Based on T.S. Eliot’s Old Possum's Book of Practical Cats, Andrew Lloyd Webber’s musical follows a group of cats called Jellicles, all with distinctly unique personalities. While each cat gets their chance to shine in the form of musical numbers, the story heavily focuses on Grizabella (Jennifer Hudson in the film), who yearns for her youthful days and hopes to be reborn.
That said, Cats is more than just cats. “Within the virtuosity, this musical is actually much more rooted in spirituality and community than you think,” Shonica Gooden, who played Rumpleteazer in the 2016 Broadway revival of Cats tells Teen Vogue. “There is the power of love, acceptance, and forgiveness at the core of this story. There is the power of unity and pride in one’s ‘tribe’ and where they come from. There is the power of wisdom and second chances.”
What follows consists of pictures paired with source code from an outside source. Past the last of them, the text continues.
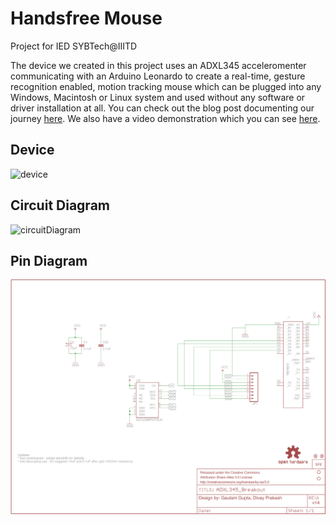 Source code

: # Handsfree Mouse
Project for IED SYBTech@IIITD

The device we created in this project uses an ADXL345 acceleromenter communicating with an Arduino Leonardo to create a real-time, gesture recognition enabled, motion tracking mouse which can be plugged into any Windows, Macintosh or Linux system and used without any software or driver installation at all. You can check out the blog post documenting our journey [here](http://iedprojects2015.blogspot.in/2015/03/handsfree-mouse-project-scope-weintend.html). We also have a video demonstration which you can see [here](https://www.youtube.com/watch?v=XWZE0celzms).

## Device

![device](./device.jpeg)

## Circuit Diagram

![circuitDiagram](./circuitDiagram.jpeg)

## Pin Diagram

![pinDiagram](./pinDiagram.png)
Georgina Pazcoguin, AKA “The Rogue Ballerina,” agrees. “If you really dive into the themes, Cats represents far more than feline hubris,” Pazcoguin, who portrayed Victoria in the 2016 Broadway production, explains. “It’s underscores themes of feminism and misogyny in its character descriptions, and at its climax, demonstrates the power of redemption from one small act of kindness.”
There are so many cats! How will I keep track?
While there are a lot of cats in Cats (over two dozen named felines!), here are a few of the main kitties you’ll want to keep an eye out for in the upcoming film:
Bombalurina: A flirtatious and outgoing cat. She has a bit of a mean streak, but deep down she has a good heart. (Taylor Swift)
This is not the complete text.